Numerical study of the sharp stratification limit towards bilayer models

TL;DR

This paper compares continuous stratified and bilayer models of oceanic flows, demonstrating convergence of the former to the latter and analyzing the limitations of bilayer models due to Kelvin-Helmholtz instabilities through numerical dispersion relation computations.

Contribution

It provides a mathematical convergence analysis of stratified Euler equations to bilayer models and evaluates the stability limits of bilayer models under shear flow conditions.

Findings

Convergence of stratified Euler equations to bilayer models near piecewise constant profiles.

Kelvin-Helmholtz instabilities restrict the validity of bilayer models.

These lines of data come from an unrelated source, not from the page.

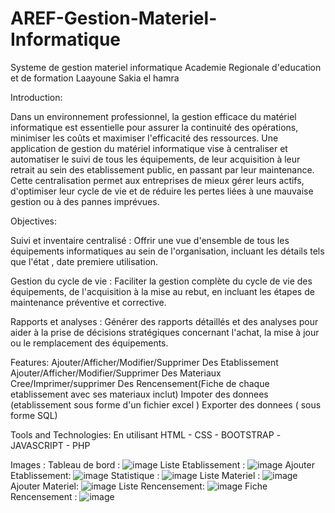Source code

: # AREF-Gestion-Materiel-Informatique
Systeme de gestion materiel informatique
Academie Regionale d'education et de formation Laayoune Sakia el hamra

Introduction: 

Dans un environnement professionnel, la gestion efficace du matériel informatique est essentielle pour assurer la continuité des opérations, minimiser les coûts et maximiser l'efficacité des ressources. Une application de gestion du matériel informatique vise à centraliser et automatiser le suivi de tous les équipements, de leur acquisition à leur retrait au sein des etablissement public, en passant par leur maintenance. Cette centralisation permet aux entreprises de mieux gérer leurs actifs, d'optimiser leur cycle de vie et de réduire les pertes liées à une mauvaise gestion ou à des pannes imprévues.

Objectives: 

Suivi et inventaire centralisé : Offrir une vue d'ensemble de tous les équipements informatiques au sein de l'organisation, incluant les détails tels que l'état , date premiere utilisation.

Gestion du cycle de vie : Faciliter la gestion complète du cycle de vie des équipements, de l'acquisition à la mise au rebut, en incluant les étapes de maintenance préventive et corrective.

Rapports et analyses : Générer des rapports détaillés et des analyses pour aider à la prise de décisions stratégiques concernant l'achat, la mise à jour ou le remplacement des équipements.

Features: 
Ajouter/Afficher/Modifier/Supprimer Des Etablissement
Ajouter/Afficher/Modifier/Supprimer Des Materiaux
Cree/Imprimer/supprimer Des Rencensement(Fiche de chaque etablissement avec ses materiaux inclut)
Impoter des donnees (etablissement sous forme d'un fichier excel )
Exporter des donnees ( sous forme SQL)

Tools and Technologies: 
En utilisant HTML - CSS - BOOTSTRAP -JAVASCRIPT - PHP

Images :
Tableau de bord :
![image](https://github.com/user-attachments/assets/5d85737b-6cba-44d9-bb03-d827374dd0a0)
Liste Etablissement :
![image](https://github.com/user-attachments/assets/6c642b41-982c-4f84-a9e8-a64ea569d3c6)
Ajouter Etablissement:
![image](https://github.com/user-attachments/assets/136cdefc-2a8c-410f-a183-4a75df22b396)
Statistique :
![image](https://github.com/user-attachments/assets/719489d7-a5ea-490d-9ceb-dc9ad7add035)
Liste Materiel :
![image](https://github.com/user-attachments/assets/9fd3f0d5-d9eb-456e-9473-1d8e6ce58e58)
Ajouter Materiel:
![image](https://github.com/user-attachments/assets/a5f499b7-080b-4bfe-9fc3-1fc2c9d46a08)
Liste Rencensement:
![image](https://github.com/user-attachments/assets/74caf89a-f341-4f31-b729-a95d827eec35)
Fiche Rencensement :
![image](https://github.com/user-attachments/assets/e0b05e1d-2010-4b53-b12a-2d0f347d2bf3)




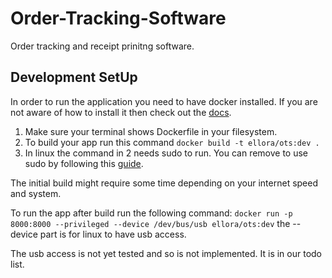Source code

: # Order-Tracking-Software
Order tracking and receipt prinitng software.

## Development SetUp
In order to run the application you need to have docker installed. If you are not aware of how to install it then check out the [docs](https://docs.docker.com/get-docker/).

1. Make sure your terminal shows Dockerfile in your filesystem.
2. To build your app run this command `docker build -t ellora/ots:dev .`
3. In linux the command in 2 needs sudo to run. You can remove to use sudo by following this [guide](https://docs.docker.com/engine/install/linux-postinstall/). 

The initial build might require some time depending on your internet speed and system.

To run the app after build run the following command:
`docker run -p 8000:8000 --privileged --device /dev/bus/usb ellora/ots:dev` 
the --device part is for linux to have usb access. 

The usb access is not yet tested and so is not implemented. It is in our todo list.
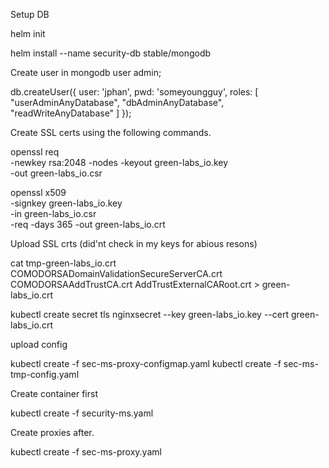 Setup DB

helm init

helm install --name security-db stable/mongodb

Create user in mongodb
user admin;

db.createUser({ user: 'jphan', pwd: 'someyoungguy', roles: [ "userAdminAnyDatabase", "dbAdminAnyDatabase", "readWriteAnyDatabase" ] });

Create SSL certs using the following commands.

openssl req \
       -newkey rsa:2048 -nodes -keyout green-labs_io.key \
       -out green-labs_io.csr

openssl x509 \
       -signkey green-labs_io.key \
       -in green-labs_io.csr \
       -req -days 365 -out green-labs_io.crt

Upload SSL crts (did'nt check in my keys for abious resons)

cat tmp-green-labs_io.crt COMODORSADomainValidationSecureServerCA.crt COMODORSAAddTrustCA.crt AddTrustExternalCARoot.crt > green-labs_io.crt

kubectl create secret tls nginxsecret --key green-labs_io.key  --cert green-labs_io.crt

upload config

kubectl create -f sec-ms-proxy-configmap.yaml
kubectl create -f sec-ms-tmp-config.yaml

Create container first

kubectl create -f security-ms.yaml

Create proxies after.

kubectl create -f sec-ms-proxy.yaml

Numerical dispersion analysis highlights stability limits of bilayer models.

Abstract

In the study of oceanic flows at the geophysical scale, the phenomenon of density stratification plays a central role in the dynamics of the system. Two categories of mathematical models are commonly used to describe the role played by the density stratification: on the one hand, continuously stratified models - such as the stratified Euler equations in a strip, considered in the present article - offer an accurate description of vertical effects, but come with a high level of complexity, both at the theoretical and numerical levels. On the other hand, bilayer models approximate the stratification by a piecewise constant profile. In the latter case, the main point is to study the evolution of the free interface between both layers, which leads to a substantially simplified model. In the present article, we compare both approaches in the framework of the linearized stratified Euler equations around density profiles that are close to piecewise constant profiles, and prove the convergence towards the bilayer Euler equations. However, in the presence of a shear flow, bilayer models have a range of validity limited by the presence of Kelvin-Helmholtz instabilities. In this case, we use a suitable normal modes decomposition to compute numerically the dispersion relation of this linearized model, and provide numerical evidence that the Kelvin-Helmholtz instabilities limit the applicability of two widely used bilayer models, namely the bilayer Euler equations and the bilayer shallow-water equations.